On heavily hunted properties, it would be hard for them not to.
It’s not exactly subtle when the same group of rifle-toting hopefuls arrives at the same exact places at almost the same exact times day after day. As the season progresses, few of those hunters realize that the mature bucks they hope to surprise have been acutely aware of their own routines for weeks.
There’s nothing sneaky or unpredictable about a permanent deer stand. It’s a great place to fill antlerless deer tags, assess young bucks and maybe even get a late-evening glimpse at a big buck deep in the brush.
Serious trophy hunters know from experience, though, that it’s a far better bet to abandon the box blind and instead take a stand at the nearest unpressured hotspot. For that reason, next to a dependable rifle and scope, a lightweight and sturdy tripod stand is arguably the trophy seeker’s most indispensable accessory.
Tripods are quintessential tools for getting within range of big, hard-charging bucks, testosterone-driven animals that constantly travel during the autumn “rut.” Highly portable and available in a broad spectrum of models and heights with various options and amenities, hunting tripods are best selected with practicality and function in mind.
A 14-foot tripod with a circular steel railing, canvas cover and wrap-around drape is ideally suited to the sprawling terrain of the Texas Hill Country and Edwards Plateau.
It’s an excellent choice as well for surveying the long, mesquite-fringed senderos of the South Texas Brush Country. But amidst the densely crowded conifers of the East Texas Pineywoods, where shots are likely to be 50 yards instead of 150, hunters generally prefer shorter, more compact versions.
Quality tripods are built with cushioned seats atop rugged swivel bases that allow silent 360-degree movement. Steps are incorporated into one of the stand’s legs, usually as welded-on crossbars.
Tripod hunters are wise to wear safety harnesses (essentially seat belts), for obvious reasons. Some hunters also use ropes to lift their rifles from the ground instead of carrying them on their shoulders. Regardless of height or design, a tripod requires hunters to use more focus and discipline than sitting idly in a box blind.
Stand placement is critical. Tripods should be situated near game trails that exhibit definite signs of recent activity. “Scrapes” carved in the ground by the hooves of bucks to accommodate their scent and antler-induced “rubs” on the bark of saplings are both fail-safe calling cards of territorial white-tailed bucks. Nearby food sources are also invaluable. A single acorn-laden oak tree can make a huge difference in the quality of one prospective hunting site over another.
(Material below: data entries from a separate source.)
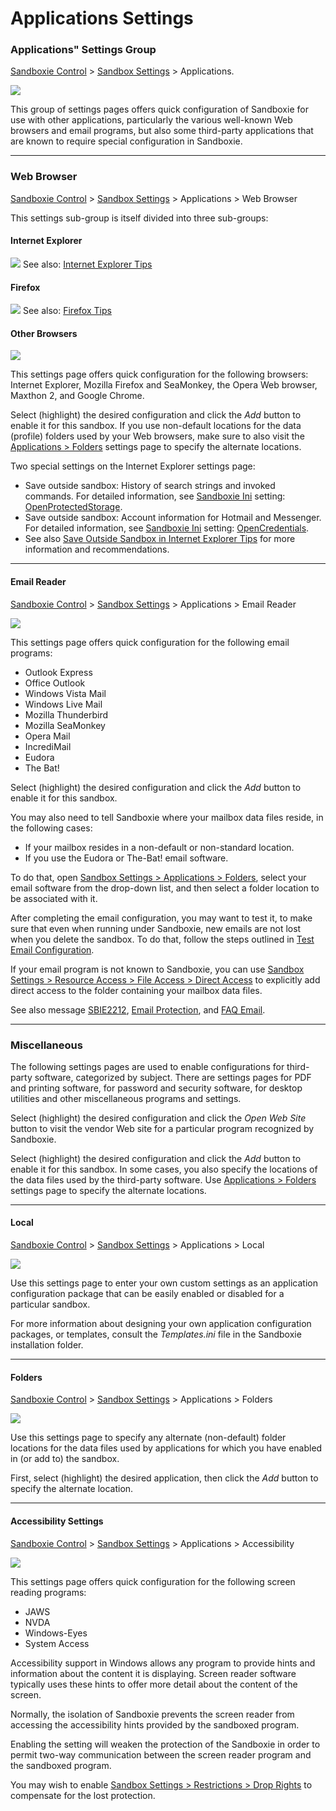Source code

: # Applications Settings

### Applications" Settings Group

[Sandboxie Control](SandboxieControl.md) > [Sandbox Settings](SandboxSettings.md) > Applications.

![](../Media/ApplicationsSettings.png)

This group of settings pages offers quick configuration of Sandboxie for use with other applications, particularly the various well-known Web browsers and email programs, but also some third-party applications that are known to require special configuration in Sandboxie.

* * *

### Web Browser

[Sandboxie Control](SandboxieControl.md) > [Sandbox Settings](SandboxSettings.md) > Applications > Web Browser

This settings sub-group is itself divided into three sub-groups:


#### Internet Explorer
![](../Media/WebBrowserSettings1.png)
See also:   [Internet Explorer Tips](InternetExplorerTips.md)

#### Firefox
![](../Media/WebBrowserSettings2.png)
See also:  [Firefox Tips](FirefoxTips.md)

#### Other Browsers
![](../Media/WebBrowserSettings3.png)


This settings page offers quick configuration for the following browsers: Internet Explorer, Mozilla Firefox and SeaMonkey, the Opera Web browser, Maxthon 2, and Google Chrome.

Select (highlight) the desired configuration and click the _Add_ button to enable it for this sandbox. If you use non-default locations for the data (profile) folders used by your Web browsers, make sure to also visit the [Applications > Folders](ApplicationsSettings#folders) settings page to specify the alternate locations.

Two special settings on the Internet Explorer settings page:

*   Save outside sandbox: History of search strings and invoked commands. For detailed information, see [Sandboxie Ini](SandboxieIni.md) setting: [OpenProtectedStorage](OpenProtectedStorage.md).
*   Save outside sandbox: Account information for Hotmail and Messenger. For detailed information, see [Sandboxie Ini](SandboxieIni.md) setting: [OpenCredentials](OpenCredentials.md).
*   See also [Save Outside Sandbox in Internet Explorer Tips](InternetExplorerTips#SaveOutsideSandbox) for more information and recommendations.

* * *

#### Email Reader

[Sandboxie Control](SandboxieControl.md) > [Sandbox Settings](SandboxSettings.md) > Applications > Email Reader

![](../Media/EmailReaderSettings.png)  

This settings page offers quick configuration for the following email programs:

*   Outlook Express
*   Office Outlook
*   Windows Vista Mail
*   Windows Live Mail
*   Mozilla Thunderbird
*   Mozilla SeaMonkey
*   Opera Mail
*   IncrediMail
*   Eudora
*   The Bat!

Select (highlight) the desired configuration and click the _Add_ button to enable it for this sandbox.

You may also need to tell Sandboxie where your mailbox data files reside, in the following cases:

*   If your mailbox resides in a non-default or non-standard location.
*   If you use the Eudora or The-Bat! email software.

To do that, open [Sandbox Settings > Applications > Folders](ApplicationsSettings.html#folders), select your email software from the drop-down list, and then select a folder location to be associated with it.

After completing the email configuration, you may want to test it, to make sure that even when running under Sandboxie, new emails are not lost when you delete the sandbox. To do that, follow the steps outlined in [Test Email Configuration](TestEmailConfiguration.html).

If your email program is not known to Sandboxie, you can use [Sandbox Settings > Resource Access > File Access > Direct Access](ResourceAccessSettings.html#file) to explicitly add direct access to the folder containing your mailbox data files.

See also message [SBIE2212](SBIE2212.html), [Email Protection](EmailProtection.html), and [FAQ Email](FAQ_Email.html).

* * *

### <a name="misc" id="misc"></a>Miscellaneous

The following settings pages are used to enable configurations for third-party software, categorized by subject. There are settings pages for PDF and printing software, for password and security software, for desktop utilities and other miscellaneous programs and settings.

Select (highlight) the desired configuration and click the _Open Web Site_ button to visit the vendor Web site for a particular program recognized by Sandboxie.

Select (highlight) the desired configuration and click the _Add_ button to enable it for this sandbox. In some cases, you also specify the locations of the data files used by the third-party software. Use [Applications > Folders](ApplicationsSettings#folders) settings page to specify the alternate locations.

* * *

#### Local

[Sandboxie Control](SandboxieControl.md) > [Sandbox Settings](SandboxSettings.md) > Applications > Local

![](../Media/LocalApplicationsSettings.png)

Use this settings page to enter your own custom settings as an application configuration package that can be easily enabled or disabled for a particular sandbox.

For more information about designing your own application configuration packages, or templates, consult the _Templates.ini_ file in the Sandboxie installation folder.

* * *

#### Folders

[Sandboxie Control](SandboxieControl.md) > [Sandbox Settings](SandboxSettings.md) > Applications > Folders

![](../Media/FolderApplicationsSettings.png)

Use this settings page to specify any alternate (non-default) folder locations for the data files used by applications for which you have enabled in (or add to) the sandbox.

First, select (highlight) the desired application, then click the _Add_ button to specify the alternate location.

* * *

#### Accessibility Settings

[Sandboxie Control](SandboxieControl.md) > [Sandbox Settings](SandboxSettings.md) > Applications > Accessibility

![](../Media/AccessibilitySettings.png)

This settings page offers quick configuration for the following screen reading programs:

*   JAWS
*   NVDA
*   Windows-Eyes
*   System Access

Accessibility support in Windows allows any program to provide hints and information about the content it is displaying. Screen reader software typically uses these hints to offer more detail about the content of the screen.

Normally, the isolation of Sandboxie prevents the screen reader from accessing the accessibility hints provided by the sandboxed program.

Enabling the setting will weaken the protection of the Sandboxie in order to permit two-way communication between the screen reader program and the sandboxed program.

You may wish to enable [Sandbox Settings > Restrictions > Drop Rights](RestrictionsSettings#drop) to compensate for the lost protection.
Ideally, tripod stands should be placed downwind from your likely target. Furthermore, they should primarily face north or south to avoid periods of blinding glare during the prime shooting hours of sunrise and sunset.
Tripod hunters should never forget that they are far more exposed than hunters in box blinds. Movement should always be slow, and kept to a minimum. Camouflage and strategically applied cover scent can also up the odds of success.
All things considered and regardless of the blind, the hunter with the most patience almost always holds the winning ticket. Ultimately, waiting becomes perhaps the most difficult factor in the trophy deer hunting equation. Fortunately, and for good reason, patience is much easier to come by on a carefully placed tripod stand.
It’s immensely encouraging for a hunter to know he’s visiting a site that’s frequented by deer far more often than deer hunters.